2007 Broadway stagehand strike

2007 Broadway Stagehands Strike was a strike action by stagehands represented by Theatrical Protective Union Number One (Local One) of the International Alliance of Theatrical Stage Employees (IATSE) against the Shubert, Jujamcyn, and Nederlander theaters (represented by League of American Theatres and Producers). The strike (the first in the union's 121-year history)[1] commenced on November 10, 2007, at 10:00 A.M. in New York City. It was the second strike on Broadway in five years (the other was the 2003 Broadway Musicians Strike).[2]

On November 28, 2007, at 10:30 pm, the two sides announced a settlement to end the strike, with shows beginning the evening of November 29. This was the longest strike to hit Broadway since a 25-day musicians' strike in 1975.[3]


IATSE Local One engages in collective bargaining with the League of American Theatres and Producers (the League), an association of Broadway theater owners and producers.

IATSE Local One was formed in 1886, and represents about 3,000 stagehands and other theater workers in the New York City area. Roughly 350 to 500 of its members work for Broadway theaters, building, installing and operating scenery and sound and lighting equipment.[4]

The League includes nearly every one of the 39 theaters on Broadway. The Jujamcyn Amusement Corporation owns five theaters, The Shubert Organization 17 theaters, and the Nederlander Organization nine theaters. The remaining members of the League (Disney Theatrical, Live Nation and six nonprofits) each own a single theater. Generally, Jujamcyn and the Shubert Organization are the only owners represented by the League in negotiations. The Nederlander Organization has a separate contract, but a clause in the contract guarantees that its terms and conditions reflect the contract reached with the League.[5] The remaining League members engage in individual contract negotiations with IATSE Local One.[6]

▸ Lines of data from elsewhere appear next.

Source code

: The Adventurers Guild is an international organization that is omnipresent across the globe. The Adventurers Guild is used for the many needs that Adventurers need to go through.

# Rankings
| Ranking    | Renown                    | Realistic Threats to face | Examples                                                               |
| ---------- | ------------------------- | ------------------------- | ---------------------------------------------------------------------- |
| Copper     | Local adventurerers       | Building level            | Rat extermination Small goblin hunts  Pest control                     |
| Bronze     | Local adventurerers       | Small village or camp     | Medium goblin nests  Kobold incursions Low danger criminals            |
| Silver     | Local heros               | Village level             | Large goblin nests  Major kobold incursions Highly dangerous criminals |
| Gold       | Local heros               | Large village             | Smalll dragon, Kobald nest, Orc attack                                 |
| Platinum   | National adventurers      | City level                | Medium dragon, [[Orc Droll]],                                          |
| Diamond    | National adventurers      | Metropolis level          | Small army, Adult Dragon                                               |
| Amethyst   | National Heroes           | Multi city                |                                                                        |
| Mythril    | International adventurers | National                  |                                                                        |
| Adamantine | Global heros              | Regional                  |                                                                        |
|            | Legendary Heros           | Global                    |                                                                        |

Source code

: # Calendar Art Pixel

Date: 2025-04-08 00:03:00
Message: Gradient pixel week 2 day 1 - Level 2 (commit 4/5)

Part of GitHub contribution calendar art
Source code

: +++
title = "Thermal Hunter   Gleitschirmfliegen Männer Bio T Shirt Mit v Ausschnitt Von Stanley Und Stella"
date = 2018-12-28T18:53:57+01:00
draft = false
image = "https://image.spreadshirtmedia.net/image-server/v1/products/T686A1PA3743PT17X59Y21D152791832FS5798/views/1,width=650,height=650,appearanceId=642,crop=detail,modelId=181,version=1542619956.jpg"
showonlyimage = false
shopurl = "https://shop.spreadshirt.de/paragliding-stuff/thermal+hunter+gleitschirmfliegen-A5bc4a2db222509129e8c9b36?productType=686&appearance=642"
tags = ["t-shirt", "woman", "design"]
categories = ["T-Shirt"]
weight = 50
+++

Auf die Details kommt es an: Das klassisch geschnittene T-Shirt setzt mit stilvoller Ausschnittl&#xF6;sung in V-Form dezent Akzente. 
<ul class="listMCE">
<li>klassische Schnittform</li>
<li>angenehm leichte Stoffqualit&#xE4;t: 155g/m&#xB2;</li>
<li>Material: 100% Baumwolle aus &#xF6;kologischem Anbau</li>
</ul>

The collective bargaining agreement between Local One and the League expired in the summer of 2007. Members of Local One agreed to work without a contract and promised other unions in the entertainment industry that they would not strike until an agreement was reached. In late summer, Local One and the League, representing the Shubert and Jujamcyn theaters with the Nederlander Organization observing, entered into negotiations.[6]

Contract issues

Contract negotiations generally focused on work rules. Broadway shows offer a standard eight performances per week ("performance calls"), each of which lasts three to four hours. Additionally, there are "load-ins" (periods during which a show moves into a theater), rehearsals, "maintenance calls" (during which scenery, lighting and sound equipment are serviced, repaired and maintained), and opportunities for overtime. The League has accused the union of using its contract to secure featherbedding, a practice made illegal by the federal Taft-Hartley Act. Among the work rule changes sought by the League were:

  • Loosening load-in rules: The load-in period may last several weeks and cost $1 million or more. Current work rules require producers to determine ahead of time how many stagehands are needed on each given day. These numbers cannot change once load-in begins, requiring producers to pay salaries even if no work occurs. The rule ensures that workers will not be on call (and unpaid for it) during the load-in period. The producers proposed essentially eliminating the rule. The union agreed to loosen the rule, but sought to keep a minimum number of stagehands at work each day.
  • Overtime: The existing contract stated that if any stagehand is required to work overtime during a load-in, all workers must stay and be paid overtime. The producers proposed loosening the rule so that producers determined how many stagehands would stay and earn overtime. The union agreed to discuss modifying the contract, but only if the League agreed to strengthen other parts of the contract.
  • Performance and continuity calls: The existing contract stated that stagehands could only perform work related to the performance during a performance call. If the producer wishes the stagehand to perform other duties, the producer must issue a one-hour "continuity call," even if the stagehand has no more work to do. If the one-hour continuity call is not long enough, producers are required to pay for a four-hour shift. Producers call the rule wasteful, but the union claimed the rule discouraged theaters from forcing employees to work past midnight. The union also noted that many stagehands supplement their income with daytime jobs, and late nights significantly interfere with these arrangements.[1] Producers proposed widening the tasks stagehands may perform during performance calls and reducing the required four hours of pay. The union had agreed to discuss reducing the required four hours of pay in exchange for improving other benefits.
  • Wages: There are four classes of stagehands. Head carpenters and electricians, who are in the top category, made about $1,600 a week. Most stagehands (riggers, winch-workers and operators) were in the lowest class, making about $1,200 a week. The union claimed that the proposed rule changes would cut workers salaries by 38 percent. The League offered different pay raises for different classes of workers, but the union argued these did not make up for the lost income.[4]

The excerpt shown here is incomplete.